Para agravar o cenário, o Tricolor foi derrotado em amistoso pela Chapecoense e encontra dificuldades para atrair reforços, já que eventuais chegadas exigem garantias financeiras que hoje não existem.
“Ainda assim, o Tricolor mandou o diretor de marketing João Gomide para a Copa do Mundo.
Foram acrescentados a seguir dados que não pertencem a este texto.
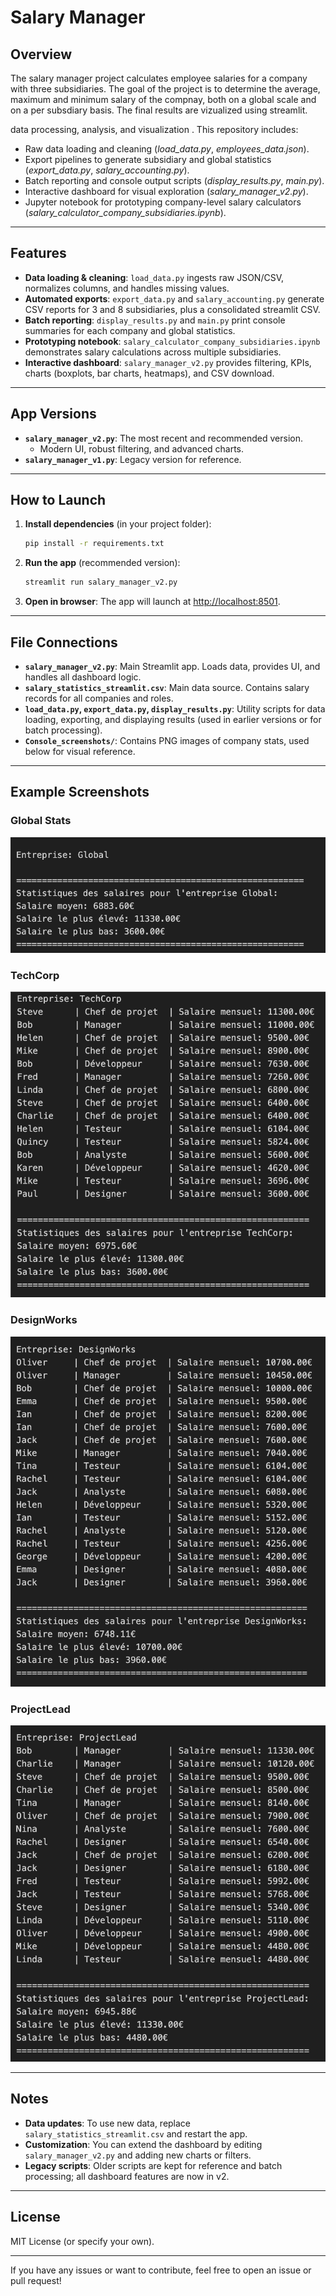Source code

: # Salary Manager

## Overview

The salary manager project calculates employee salaries for a company with three subsidiaries. The goal of the project is to determine the average, maximum and minimum salary of the compnay, both on a global scale and on a per subsdiary basis. The final results are vizualized using streamlit. 

data processing, analysis, and visualization . This repository includes:
  - Raw data loading and cleaning (_load_data.py_, _employees_data.json_).  
  - Export pipelines to generate subsidiary and global statistics (_export_data.py_, _salary_accounting.py_).  
  - Batch reporting and console output scripts (_display_results.py_, _main.py_).  
  - Interactive dashboard for visual exploration (_salary_manager_v2.py_).  
  - Jupyter notebook for prototyping company-level salary calculators (_salary_calculator_company_subsidiaries.ipynb_).

---

## Features

- **Data loading & cleaning**: `load_data.py` ingests raw JSON/CSV, normalizes columns, and handles missing values.
- **Automated exports**: `export_data.py` and `salary_accounting.py` generate CSV reports for 3 and 8 subsidiaries, plus a consolidated streamlit CSV.
- **Batch reporting**: `display_results.py` and `main.py` print console summaries for each company and global statistics.
- **Prototyping notebook**: `salary_calculator_company_subsidiaries.ipynb` demonstrates salary calculations across multiple subsidiaries.
- **Interactive dashboard**: `salary_manager_v2.py` provides filtering, KPIs, charts (boxplots, bar charts, heatmaps), and CSV download.

---

## App Versions

- **`salary_manager_v2.py`**: The most recent and recommended version.  
  - Modern UI, robust filtering, and advanced charts.
- **`salary_manager_v1.py`**: Legacy version for reference.

---

## How to Launch

1. **Install dependencies** (in your project folder):
	```bash
	pip install -r requirements.txt
	```
2. **Run the app** (recommended version):
	```bash
	streamlit run salary_manager_v2.py
	```
3. **Open in browser**: The app will launch at [http://localhost:8501](http://localhost:8501).

---

## File Connections

- **`salary_manager_v2.py`**: Main Streamlit app. Loads data, provides UI, and handles all dashboard logic.
- **`salary_statistics_streamlit.csv`**: Main data source. Contains salary records for all companies and roles.
- **`load_data.py`, `export_data.py`, `display_results.py`**: Utility scripts for data loading, exporting, and displaying results (used in earlier versions or for batch processing).
- **`Console_screenshots/`**: Contains PNG images of company stats, used below for visual reference.

---

## Example Screenshots

### Global Stats
![Global Stats](Console_screenshots/Global_stats.png)

### TechCorp
![TechCorp Stats](Console_screenshots/TechCorp_stats.png)

### DesignWorks
![DesignWorks Stats](Console_screenshots/DesignWorks_stats.png)

### ProjectLead
![ProjectLead Stats](Console_screenshots/ProjectLeadstats.png)


---

## Notes

- **Data updates**: To use new data, replace `salary_statistics_streamlit.csv` and restart the app.
- **Customization**: You can extend the dashboard by editing `salary_manager_v2.py` and adding new charts or filters.
- **Legacy scripts**: Older scripts are kept for reference and batch processing; all dashboard features are now in v2.

---

## License

MIT License (or specify your own).

---

If you have any issues or want to contribute, feel free to open an issue or pull request!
Detalhe: o Grêmio não tem patrocínio máster desde a virada do ano”.
A declaração do jornalista Jorge Nicola catalisou a revolta de parte da torcida, que vê incoerência entre o corte de gastos internos e a presença de um dirigente em um dos eventos mais caros do calendário esportivo.
Diretor na Copa do Mundo vira alvo de críticas
Nas redes sociais, o torcedor associa o custo da viagem ao descompromisso com o pagamento do elenco. A justificativa oficial, porém, tenta arrefecer o desgaste ao afirmar que não houve desembolso dos cofres gremistas.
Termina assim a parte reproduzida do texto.